*Supplied data:*
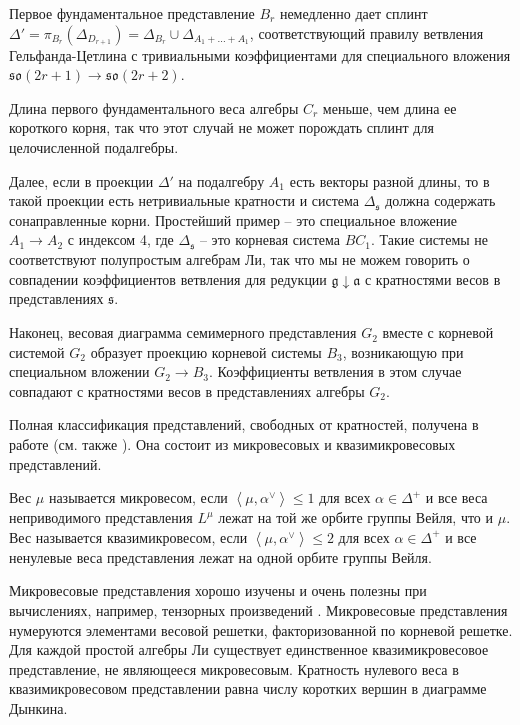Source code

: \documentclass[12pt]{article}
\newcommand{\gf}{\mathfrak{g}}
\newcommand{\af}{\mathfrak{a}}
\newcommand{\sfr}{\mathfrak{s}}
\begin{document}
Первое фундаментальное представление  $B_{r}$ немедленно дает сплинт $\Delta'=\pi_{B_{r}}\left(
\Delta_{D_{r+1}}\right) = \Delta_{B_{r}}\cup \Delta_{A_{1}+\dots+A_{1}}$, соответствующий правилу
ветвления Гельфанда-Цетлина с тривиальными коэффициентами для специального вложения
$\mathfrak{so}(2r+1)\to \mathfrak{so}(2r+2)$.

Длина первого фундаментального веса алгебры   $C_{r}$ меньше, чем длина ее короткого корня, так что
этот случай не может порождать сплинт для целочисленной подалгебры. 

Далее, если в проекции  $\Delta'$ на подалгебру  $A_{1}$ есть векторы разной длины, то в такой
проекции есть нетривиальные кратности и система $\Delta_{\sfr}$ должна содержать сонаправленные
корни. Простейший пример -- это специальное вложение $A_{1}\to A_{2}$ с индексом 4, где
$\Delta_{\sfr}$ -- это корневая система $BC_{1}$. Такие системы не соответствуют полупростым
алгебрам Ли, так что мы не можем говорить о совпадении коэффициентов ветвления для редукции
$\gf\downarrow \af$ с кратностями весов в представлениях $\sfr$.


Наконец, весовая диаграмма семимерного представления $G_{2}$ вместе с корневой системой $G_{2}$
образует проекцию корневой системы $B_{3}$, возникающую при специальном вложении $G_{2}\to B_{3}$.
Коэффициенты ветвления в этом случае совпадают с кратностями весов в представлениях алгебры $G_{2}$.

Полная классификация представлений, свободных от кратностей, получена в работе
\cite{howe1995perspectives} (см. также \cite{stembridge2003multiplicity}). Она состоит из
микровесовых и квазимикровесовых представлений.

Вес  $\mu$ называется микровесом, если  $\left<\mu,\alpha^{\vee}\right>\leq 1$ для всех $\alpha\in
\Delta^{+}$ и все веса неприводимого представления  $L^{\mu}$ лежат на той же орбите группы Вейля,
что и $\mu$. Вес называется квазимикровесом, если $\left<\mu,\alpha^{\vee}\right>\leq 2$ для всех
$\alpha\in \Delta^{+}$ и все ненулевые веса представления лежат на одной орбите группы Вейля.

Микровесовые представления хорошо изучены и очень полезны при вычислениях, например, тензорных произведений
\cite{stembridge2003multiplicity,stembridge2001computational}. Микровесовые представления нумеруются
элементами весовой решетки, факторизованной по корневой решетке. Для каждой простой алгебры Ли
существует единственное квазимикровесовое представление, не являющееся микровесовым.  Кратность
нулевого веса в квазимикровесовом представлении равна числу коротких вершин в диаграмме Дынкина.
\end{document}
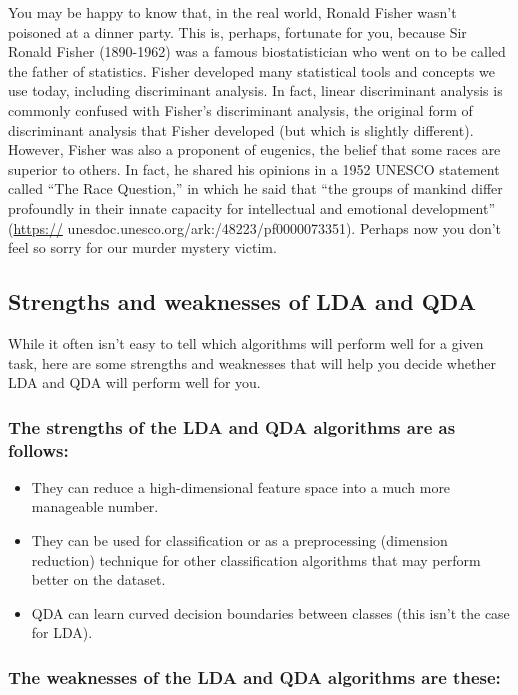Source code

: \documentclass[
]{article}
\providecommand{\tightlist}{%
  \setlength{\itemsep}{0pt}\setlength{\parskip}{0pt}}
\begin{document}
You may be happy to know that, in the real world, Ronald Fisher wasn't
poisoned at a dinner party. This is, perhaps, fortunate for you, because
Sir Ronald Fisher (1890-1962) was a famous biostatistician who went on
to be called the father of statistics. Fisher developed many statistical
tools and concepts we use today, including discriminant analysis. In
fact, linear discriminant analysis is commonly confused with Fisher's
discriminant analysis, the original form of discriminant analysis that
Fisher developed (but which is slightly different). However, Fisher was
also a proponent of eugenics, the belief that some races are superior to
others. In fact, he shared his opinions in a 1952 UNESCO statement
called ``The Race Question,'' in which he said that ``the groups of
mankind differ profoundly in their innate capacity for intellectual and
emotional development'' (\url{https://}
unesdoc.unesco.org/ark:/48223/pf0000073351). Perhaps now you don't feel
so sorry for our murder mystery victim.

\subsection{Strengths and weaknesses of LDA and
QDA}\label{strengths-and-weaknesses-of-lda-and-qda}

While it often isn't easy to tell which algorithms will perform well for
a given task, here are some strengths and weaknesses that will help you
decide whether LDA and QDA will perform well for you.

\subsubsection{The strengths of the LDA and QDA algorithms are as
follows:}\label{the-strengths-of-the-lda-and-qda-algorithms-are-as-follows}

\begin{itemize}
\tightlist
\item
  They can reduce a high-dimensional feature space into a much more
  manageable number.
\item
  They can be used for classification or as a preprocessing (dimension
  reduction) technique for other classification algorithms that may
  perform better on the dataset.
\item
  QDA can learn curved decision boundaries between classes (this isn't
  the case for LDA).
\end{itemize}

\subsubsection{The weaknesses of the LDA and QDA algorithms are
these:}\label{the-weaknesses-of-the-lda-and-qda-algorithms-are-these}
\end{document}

*What is expected:*
Everything in the records above except the pictures is to be reproduced word for word.

*Exercise result:*
Source code

: \documentclass[12pt]{article}
\newcommand{\gf}{\mathfrak{g}}
\newcommand{\af}{\mathfrak{a}}
\newcommand{\sfr}{\mathfrak{s}}
\begin{document}
Первое фундаментальное представление  $B_{r}$ немедленно дает сплинт $\Delta'=\pi_{B_{r}}\left(
\Delta_{D_{r+1}}\right) = \Delta_{B_{r}}\cup \Delta_{A_{1}+\dots+A_{1}}$, соответствующий правилу
ветвления Гельфанда-Цетлина с тривиальными коэффициентами для специального вложения
$\mathfrak{so}(2r+1)\to \mathfrak{so}(2r+2)$.

Длина первого фундаментального веса алгебры   $C_{r}$ меньше, чем длина ее короткого корня, так что
этот случай не может порождать сплинт для целочисленной подалгебры. 

Далее, если в проекции  $\Delta'$ на подалгебру  $A_{1}$ есть векторы разной длины, то в такой
проекции есть нетривиальные кратности и система $\Delta_{\sfr}$ должна содержать сонаправленные
корни. Простейший пример -- это специальное вложение $A_{1}\to A_{2}$ с индексом 4, где
$\Delta_{\sfr}$ -- это корневая система $BC_{1}$. Такие системы не соответствуют полупростым
алгебрам Ли, так что мы не можем говорить о совпадении коэффициентов ветвления для редукции
$\gf\downarrow \af$ с кратностями весов в представлениях $\sfr$.


Наконец, весовая диаграмма семимерного представления $G_{2}$ вместе с корневой системой $G_{2}$
образует проекцию корневой системы $B_{3}$, возникающую при специальном вложении $G_{2}\to B_{3}$.
Коэффициенты ветвления в этом случае совпадают с кратностями весов в представлениях алгебры $G_{2}$.

Полная классификация представлений, свободных от кратностей, получена в работе
\cite{howe1995perspectives} (см. также \cite{stembridge2003multiplicity}). Она состоит из
микровесовых и квазимикровесовых представлений.

Вес  $\mu$ называется микровесом, если  $\left<\mu,\alpha^{\vee}\right>\leq 1$ для всех $\alpha\in
\Delta^{+}$ и все веса неприводимого представления  $L^{\mu}$ лежат на той же орбите группы Вейля,
что и $\mu$. Вес называется квазимикровесом, если $\left<\mu,\alpha^{\vee}\right>\leq 2$ для всех
$\alpha\in \Delta^{+}$ и все ненулевые веса представления лежат на одной орбите группы Вейля.

Микровесовые представления хорошо изучены и очень полезны при вычислениях, например, тензорных произведений
\cite{stembridge2003multiplicity,stembridge2001computational}. Микровесовые представления нумеруются
элементами весовой решетки, факторизованной по корневой решетке. Для каждой простой алгебры Ли
существует единственное квазимикровесовое представление, не являющееся микровесовым.  Кратность
нулевого веса в квазимикровесовом представлении равна числу коротких вершин в диаграмме Дынкина.
\end{document}
Source code

: \documentclass[
]{article}
\providecommand{\tightlist}{%
  \setlength{\itemsep}{0pt}\setlength{\parskip}{0pt}}
\begin{document}
You may be happy to know that, in the real world, Ronald Fisher wasn't
poisoned at a dinner party. This is, perhaps, fortunate for you, because
Sir Ronald Fisher (1890-1962) was a famous biostatistician who went on
to be called the father of statistics. Fisher developed many statistical
tools and concepts we use today, including discriminant analysis. In
fact, linear discriminant analysis is commonly confused with Fisher's
discriminant analysis, the original form of discriminant analysis that
Fisher developed (but which is slightly different). However, Fisher was
also a proponent of eugenics, the belief that some races are superior to
others. In fact, he shared his opinions in a 1952 UNESCO statement
called ``The Race Question,'' in which he said that ``the groups of
mankind differ profoundly in their innate capacity for intellectual and
emotional development'' (\url{https://}
unesdoc.unesco.org/ark:/48223/pf0000073351). Perhaps now you don't feel
so sorry for our murder mystery victim.

\subsection{Strengths and weaknesses of LDA and
QDA}\label{strengths-and-weaknesses-of-lda-and-qda}

While it often isn't easy to tell which algorithms will perform well for
a given task, here are some strengths and weaknesses that will help you
decide whether LDA and QDA will perform well for you.

\subsubsection{The strengths of the LDA and QDA algorithms are as
follows:}\label{the-strengths-of-the-lda-and-qda-algorithms-are-as-follows}

\begin{itemize}
\tightlist
\item
  They can reduce a high-dimensional feature space into a much more
  manageable number.
\item
  They can be used for classification or as a preprocessing (dimension
  reduction) technique for other classification algorithms that may
  perform better on the dataset.
\item
  QDA can learn curved decision boundaries between classes (this isn't
  the case for LDA).
\end{itemize}

\subsubsection{The weaknesses of the LDA and QDA algorithms are
these:}\label{the-weaknesses-of-the-lda-and-qda-algorithms-are-these}
\end{document}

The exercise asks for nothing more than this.